== REQUIRED ACTION ==
Wherever a line holds the word "keys", copy that line from the data.

(RECORDS PROVIDED)

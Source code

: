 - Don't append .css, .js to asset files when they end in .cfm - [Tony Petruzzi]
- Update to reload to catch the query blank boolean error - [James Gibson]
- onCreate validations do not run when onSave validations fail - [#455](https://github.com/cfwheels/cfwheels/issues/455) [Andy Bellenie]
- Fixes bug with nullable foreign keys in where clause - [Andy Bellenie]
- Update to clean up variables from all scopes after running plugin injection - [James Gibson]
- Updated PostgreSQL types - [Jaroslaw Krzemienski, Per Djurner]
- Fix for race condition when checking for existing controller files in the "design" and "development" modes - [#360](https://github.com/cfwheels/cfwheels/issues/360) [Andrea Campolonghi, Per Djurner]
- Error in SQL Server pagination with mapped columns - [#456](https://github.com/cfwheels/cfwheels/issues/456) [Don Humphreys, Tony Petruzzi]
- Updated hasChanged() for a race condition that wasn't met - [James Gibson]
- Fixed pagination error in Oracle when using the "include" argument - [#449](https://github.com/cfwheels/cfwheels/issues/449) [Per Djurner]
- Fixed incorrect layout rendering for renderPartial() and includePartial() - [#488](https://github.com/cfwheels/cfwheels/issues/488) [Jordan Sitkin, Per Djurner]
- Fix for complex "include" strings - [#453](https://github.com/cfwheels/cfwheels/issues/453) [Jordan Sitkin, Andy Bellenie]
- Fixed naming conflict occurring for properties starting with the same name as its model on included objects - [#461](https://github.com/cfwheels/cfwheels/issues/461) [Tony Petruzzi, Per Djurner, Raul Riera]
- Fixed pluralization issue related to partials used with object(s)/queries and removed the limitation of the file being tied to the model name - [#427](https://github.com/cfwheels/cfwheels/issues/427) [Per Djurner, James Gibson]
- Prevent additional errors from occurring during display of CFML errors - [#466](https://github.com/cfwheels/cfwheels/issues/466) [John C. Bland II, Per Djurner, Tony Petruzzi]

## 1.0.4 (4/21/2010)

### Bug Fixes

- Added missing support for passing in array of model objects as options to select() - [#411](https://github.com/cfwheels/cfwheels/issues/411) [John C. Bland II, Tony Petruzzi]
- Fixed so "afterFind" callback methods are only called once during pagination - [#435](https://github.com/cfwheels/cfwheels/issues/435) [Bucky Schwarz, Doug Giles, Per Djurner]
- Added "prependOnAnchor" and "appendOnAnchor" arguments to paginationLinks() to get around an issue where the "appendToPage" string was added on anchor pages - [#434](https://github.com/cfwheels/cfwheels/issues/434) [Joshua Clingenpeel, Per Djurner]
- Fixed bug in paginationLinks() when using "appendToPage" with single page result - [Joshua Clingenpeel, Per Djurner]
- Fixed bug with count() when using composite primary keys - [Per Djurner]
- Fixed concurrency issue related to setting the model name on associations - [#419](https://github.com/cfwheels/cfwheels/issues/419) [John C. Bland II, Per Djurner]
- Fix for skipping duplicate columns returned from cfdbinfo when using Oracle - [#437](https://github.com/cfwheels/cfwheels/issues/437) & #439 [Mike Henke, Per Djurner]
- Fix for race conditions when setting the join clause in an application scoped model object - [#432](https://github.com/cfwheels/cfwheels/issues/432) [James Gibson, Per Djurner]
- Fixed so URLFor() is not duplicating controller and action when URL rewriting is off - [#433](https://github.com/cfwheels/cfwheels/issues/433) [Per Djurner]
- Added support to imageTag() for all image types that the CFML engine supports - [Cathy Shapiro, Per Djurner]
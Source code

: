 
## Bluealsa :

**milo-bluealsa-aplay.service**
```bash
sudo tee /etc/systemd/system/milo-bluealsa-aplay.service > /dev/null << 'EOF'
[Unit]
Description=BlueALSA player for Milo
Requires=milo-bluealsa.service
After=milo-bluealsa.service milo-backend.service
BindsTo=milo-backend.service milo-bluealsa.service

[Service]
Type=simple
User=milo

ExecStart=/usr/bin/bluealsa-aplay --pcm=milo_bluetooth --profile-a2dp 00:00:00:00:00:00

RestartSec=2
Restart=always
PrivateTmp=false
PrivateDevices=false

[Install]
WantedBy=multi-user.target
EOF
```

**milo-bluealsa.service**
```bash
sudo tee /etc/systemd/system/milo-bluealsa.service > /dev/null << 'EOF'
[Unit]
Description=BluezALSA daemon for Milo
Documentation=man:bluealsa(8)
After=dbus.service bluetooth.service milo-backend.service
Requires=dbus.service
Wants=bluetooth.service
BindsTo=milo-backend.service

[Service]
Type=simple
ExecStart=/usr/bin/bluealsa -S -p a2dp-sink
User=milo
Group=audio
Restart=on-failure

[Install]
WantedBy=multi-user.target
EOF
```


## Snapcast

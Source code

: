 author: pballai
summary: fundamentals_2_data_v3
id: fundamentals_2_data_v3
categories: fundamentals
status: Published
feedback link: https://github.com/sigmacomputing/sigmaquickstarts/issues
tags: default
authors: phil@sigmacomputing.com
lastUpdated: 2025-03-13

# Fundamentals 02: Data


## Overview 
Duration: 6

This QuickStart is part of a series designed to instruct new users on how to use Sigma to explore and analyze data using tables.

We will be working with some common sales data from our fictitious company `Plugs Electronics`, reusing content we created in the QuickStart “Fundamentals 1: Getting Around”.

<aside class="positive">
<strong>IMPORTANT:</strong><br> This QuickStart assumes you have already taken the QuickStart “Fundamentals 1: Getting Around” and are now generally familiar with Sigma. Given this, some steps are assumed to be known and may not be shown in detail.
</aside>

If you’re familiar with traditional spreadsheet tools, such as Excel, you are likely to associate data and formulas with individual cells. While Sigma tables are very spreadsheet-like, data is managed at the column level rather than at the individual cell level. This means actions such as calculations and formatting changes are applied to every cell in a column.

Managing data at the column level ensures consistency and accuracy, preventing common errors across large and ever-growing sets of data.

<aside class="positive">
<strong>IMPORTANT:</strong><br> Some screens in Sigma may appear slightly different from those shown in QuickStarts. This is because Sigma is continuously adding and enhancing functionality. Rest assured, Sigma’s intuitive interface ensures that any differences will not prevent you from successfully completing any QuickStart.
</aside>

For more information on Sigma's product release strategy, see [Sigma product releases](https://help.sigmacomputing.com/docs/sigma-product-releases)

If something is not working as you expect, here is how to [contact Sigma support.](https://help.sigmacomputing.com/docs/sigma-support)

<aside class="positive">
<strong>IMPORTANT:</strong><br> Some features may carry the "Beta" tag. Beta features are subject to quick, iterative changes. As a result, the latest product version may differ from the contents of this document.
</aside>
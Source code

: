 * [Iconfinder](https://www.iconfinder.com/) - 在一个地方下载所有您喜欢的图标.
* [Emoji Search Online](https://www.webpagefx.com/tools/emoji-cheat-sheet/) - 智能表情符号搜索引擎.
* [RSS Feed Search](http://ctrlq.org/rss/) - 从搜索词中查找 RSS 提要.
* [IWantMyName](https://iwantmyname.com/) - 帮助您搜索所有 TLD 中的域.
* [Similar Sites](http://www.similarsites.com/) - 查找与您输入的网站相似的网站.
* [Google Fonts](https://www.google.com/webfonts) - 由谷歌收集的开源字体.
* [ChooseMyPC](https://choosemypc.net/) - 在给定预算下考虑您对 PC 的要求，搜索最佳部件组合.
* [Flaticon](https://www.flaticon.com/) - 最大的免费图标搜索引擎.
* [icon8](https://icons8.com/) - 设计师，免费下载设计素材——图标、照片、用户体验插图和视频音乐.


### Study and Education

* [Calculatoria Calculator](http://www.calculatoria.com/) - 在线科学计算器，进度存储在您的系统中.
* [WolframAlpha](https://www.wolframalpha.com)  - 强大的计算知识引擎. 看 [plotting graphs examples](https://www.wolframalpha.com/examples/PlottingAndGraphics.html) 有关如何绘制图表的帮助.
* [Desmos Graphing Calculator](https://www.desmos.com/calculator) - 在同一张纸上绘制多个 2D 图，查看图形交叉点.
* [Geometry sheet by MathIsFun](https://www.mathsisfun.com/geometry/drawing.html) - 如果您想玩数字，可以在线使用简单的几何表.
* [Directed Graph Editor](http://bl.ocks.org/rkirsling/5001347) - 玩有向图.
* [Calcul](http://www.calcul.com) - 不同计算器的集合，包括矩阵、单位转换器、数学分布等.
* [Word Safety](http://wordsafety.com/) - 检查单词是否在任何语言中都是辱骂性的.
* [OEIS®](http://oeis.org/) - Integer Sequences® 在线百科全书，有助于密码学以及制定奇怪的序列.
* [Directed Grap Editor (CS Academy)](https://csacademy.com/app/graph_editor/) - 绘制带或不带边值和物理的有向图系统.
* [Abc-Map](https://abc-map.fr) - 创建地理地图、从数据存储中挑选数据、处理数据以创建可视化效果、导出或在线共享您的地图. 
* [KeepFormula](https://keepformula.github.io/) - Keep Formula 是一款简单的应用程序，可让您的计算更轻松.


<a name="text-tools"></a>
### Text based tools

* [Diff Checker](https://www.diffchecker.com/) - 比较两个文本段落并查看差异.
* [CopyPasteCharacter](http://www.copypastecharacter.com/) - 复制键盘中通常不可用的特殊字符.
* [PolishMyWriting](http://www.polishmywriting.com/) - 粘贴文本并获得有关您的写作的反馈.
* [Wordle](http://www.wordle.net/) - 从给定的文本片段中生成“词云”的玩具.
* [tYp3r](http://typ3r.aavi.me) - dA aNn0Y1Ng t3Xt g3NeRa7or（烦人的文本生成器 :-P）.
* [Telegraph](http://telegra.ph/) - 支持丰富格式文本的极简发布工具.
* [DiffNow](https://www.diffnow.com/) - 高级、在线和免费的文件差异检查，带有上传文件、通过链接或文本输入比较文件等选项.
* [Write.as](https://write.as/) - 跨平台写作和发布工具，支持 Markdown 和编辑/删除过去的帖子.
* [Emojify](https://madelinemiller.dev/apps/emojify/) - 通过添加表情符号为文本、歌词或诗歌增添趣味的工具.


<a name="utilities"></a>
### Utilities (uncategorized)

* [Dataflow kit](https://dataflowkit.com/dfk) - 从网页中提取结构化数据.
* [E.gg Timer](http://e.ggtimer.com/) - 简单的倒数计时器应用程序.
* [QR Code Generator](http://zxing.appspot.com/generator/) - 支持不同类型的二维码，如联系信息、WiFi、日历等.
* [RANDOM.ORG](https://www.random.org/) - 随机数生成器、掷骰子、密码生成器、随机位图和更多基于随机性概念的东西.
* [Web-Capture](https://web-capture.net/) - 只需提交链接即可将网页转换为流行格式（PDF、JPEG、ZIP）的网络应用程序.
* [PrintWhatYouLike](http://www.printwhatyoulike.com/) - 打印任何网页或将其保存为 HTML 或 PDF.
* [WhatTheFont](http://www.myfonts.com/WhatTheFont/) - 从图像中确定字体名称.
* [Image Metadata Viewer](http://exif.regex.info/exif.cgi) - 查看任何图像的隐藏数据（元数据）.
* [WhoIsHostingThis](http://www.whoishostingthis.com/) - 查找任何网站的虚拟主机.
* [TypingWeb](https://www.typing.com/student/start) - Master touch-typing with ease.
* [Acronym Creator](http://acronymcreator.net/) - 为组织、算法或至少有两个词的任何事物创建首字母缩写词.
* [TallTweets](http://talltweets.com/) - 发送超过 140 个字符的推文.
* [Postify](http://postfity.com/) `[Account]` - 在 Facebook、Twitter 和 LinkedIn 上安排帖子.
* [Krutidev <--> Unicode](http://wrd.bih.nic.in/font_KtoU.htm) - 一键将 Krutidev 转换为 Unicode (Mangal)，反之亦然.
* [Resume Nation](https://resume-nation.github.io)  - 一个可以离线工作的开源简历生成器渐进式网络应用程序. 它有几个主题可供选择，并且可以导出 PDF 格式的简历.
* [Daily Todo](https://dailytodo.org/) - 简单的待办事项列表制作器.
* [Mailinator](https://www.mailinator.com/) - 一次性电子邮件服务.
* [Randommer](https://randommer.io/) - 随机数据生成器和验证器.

(End RECORDS PROVIDED)

== SOLUTION TO THIS TASK ==
- Fixes bug with nullable foreign keys in where clause - [Andy Bellenie]
- Fixed bug with count() when using composite primary keys - [Per Djurner]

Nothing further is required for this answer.